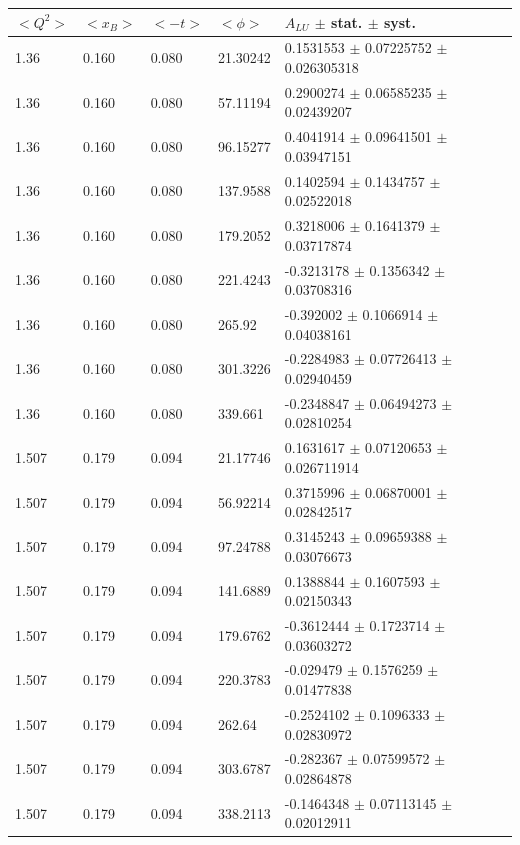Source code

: \begin{table}[!h]
   \begin{center}
      \begin{tabular}{||l|l|l|l|l||}
         \hline
 $<Q^{2}>$ & $<x_{B}>$ & $<-t>$ & $<\phi>$ & $A_{LU}$ $\pm$ stat. $\pm$ syst.\\

         \hline
           1.36 & 0.160 & 0.080 &   21.30242  &  0.1531553   $\pm$  0.07225752   $\pm$  0.026305318    \\
           1.36 & 0.160 & 0.080 &   57.11194  &  0.2900274   $\pm$  0.06585235   $\pm$  0.02439207     \\
           1.36 & 0.160 & 0.080 &   96.15277  &  0.4041914   $\pm$  0.09641501   $\pm$  0.03947151     \\
           1.36 & 0.160 & 0.080 &   137.9588  &  0.1402594   $\pm$  0.1434757    $\pm$  0.02522018     \\
           1.36 & 0.160 & 0.080 &   179.2052  &  0.3218006   $\pm$  0.1641379    $\pm$  0.03717874     \\
           1.36 & 0.160 & 0.080 &   221.4243  &  -0.3213178  $\pm$  0.1356342    $\pm$  0.03708316     \\
           1.36 & 0.160 & 0.080 &   265.92    &  -0.392002   $\pm$  0.1066914    $\pm$  0.04038161     \\
           1.36 & 0.160 & 0.080 &   301.3226  &  -0.2284983  $\pm$  0.07726413   $\pm$  0.02940459     \\
           1.36 & 0.160 & 0.080 &   339.661   &  -0.2348847  $\pm$  0.06494273   $\pm$  0.02810254     \\
         \hline                                                                         
           1.507 & 0.179 & 0.094 &  21.17746   & 0.1631617   $\pm$  0.07120653   $\pm$  0.026711914     \\
           1.507 & 0.179 & 0.094 &  56.92214   & 0.3715996   $\pm$  0.06870001   $\pm$  0.02842517      \\
           1.507 & 0.179 & 0.094 &  97.24788   & 0.3145243   $\pm$  0.09659388   $\pm$  0.03076673      \\
           1.507 & 0.179 & 0.094 &  141.6889   & 0.1388844   $\pm$  0.1607593    $\pm$  0.02150343      \\
           1.507 & 0.179 & 0.094 &  179.6762   & -0.3612444  $\pm$  0.1723714    $\pm$  0.03603272      \\
           1.507 & 0.179 & 0.094 &  220.3783   & -0.029479   $\pm$  0.1576259    $\pm$  0.01477838      \\
           1.507 & 0.179 & 0.094 &  262.64     & -0.2524102  $\pm$  0.1096333    $\pm$  0.02830972      \\
           1.507 & 0.179 & 0.094 &  303.6787   & -0.282367   $\pm$  0.07599572   $\pm$  0.02864878      \\
           1.507 & 0.179 & 0.094 &  338.2113   & -0.1464348  $\pm$  0.07113145   $\pm$  0.02012911      \\
         \hline
                                                                       

\end{tabular}
\end{center}
\end{table}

EXERCISE ::
Everything in the material except the pictures should be restated word for word.

REPLY ::
Source code

: \begin{table}[!h]
   \begin{center}
      \begin{tabular}{||l|l|l|l|l||}
         \hline
 $<Q^{2}>$ & $<x_{B}>$ & $<-t>$ & $<\phi>$ & $A_{LU}$ $\pm$ stat. $\pm$ syst.\\

         \hline
           1.36 & 0.160 & 0.080 &   21.30242  &  0.1531553   $\pm$  0.07225752   $\pm$  0.026305318    \\
           1.36 & 0.160 & 0.080 &   57.11194  &  0.2900274   $\pm$  0.06585235   $\pm$  0.02439207     \\
           1.36 & 0.160 & 0.080 &   96.15277  &  0.4041914   $\pm$  0.09641501   $\pm$  0.03947151     \\
           1.36 & 0.160 & 0.080 &   137.9588  &  0.1402594   $\pm$  0.1434757    $\pm$  0.02522018     \\
           1.36 & 0.160 & 0.080 &   179.2052  &  0.3218006   $\pm$  0.1641379    $\pm$  0.03717874     \\
           1.36 & 0.160 & 0.080 &   221.4243  &  -0.3213178  $\pm$  0.1356342    $\pm$  0.03708316     \\
           1.36 & 0.160 & 0.080 &   265.92    &  -0.392002   $\pm$  0.1066914    $\pm$  0.04038161     \\
           1.36 & 0.160 & 0.080 &   301.3226  &  -0.2284983  $\pm$  0.07726413   $\pm$  0.02940459     \\
           1.36 & 0.160 & 0.080 &   339.661   &  -0.2348847  $\pm$  0.06494273   $\pm$  0.02810254     \\
         \hline                                                                         
           1.507 & 0.179 & 0.094 &  21.17746   & 0.1631617   $\pm$  0.07120653   $\pm$  0.026711914     \\
           1.507 & 0.179 & 0.094 &  56.92214   & 0.3715996   $\pm$  0.06870001   $\pm$  0.02842517      \\
           1.507 & 0.179 & 0.094 &  97.24788   & 0.3145243   $\pm$  0.09659388   $\pm$  0.03076673      \\
           1.507 & 0.179 & 0.094 &  141.6889   & 0.1388844   $\pm$  0.1607593    $\pm$  0.02150343      \\
           1.507 & 0.179 & 0.094 &  179.6762   & -0.3612444  $\pm$  0.1723714    $\pm$  0.03603272      \\
           1.507 & 0.179 & 0.094 &  220.3783   & -0.029479   $\pm$  0.1576259    $\pm$  0.01477838      \\
           1.507 & 0.179 & 0.094 &  262.64     & -0.2524102  $\pm$  0.1096333    $\pm$  0.02830972      \\
           1.507 & 0.179 & 0.094 &  303.6787   & -0.282367   $\pm$  0.07599572   $\pm$  0.02864878      \\
           1.507 & 0.179 & 0.094 &  338.2113   & -0.1464348  $\pm$  0.07113145   $\pm$  0.02012911      \\
         \hline
                                                                       

\end{tabular}
\end{center}
\end{table}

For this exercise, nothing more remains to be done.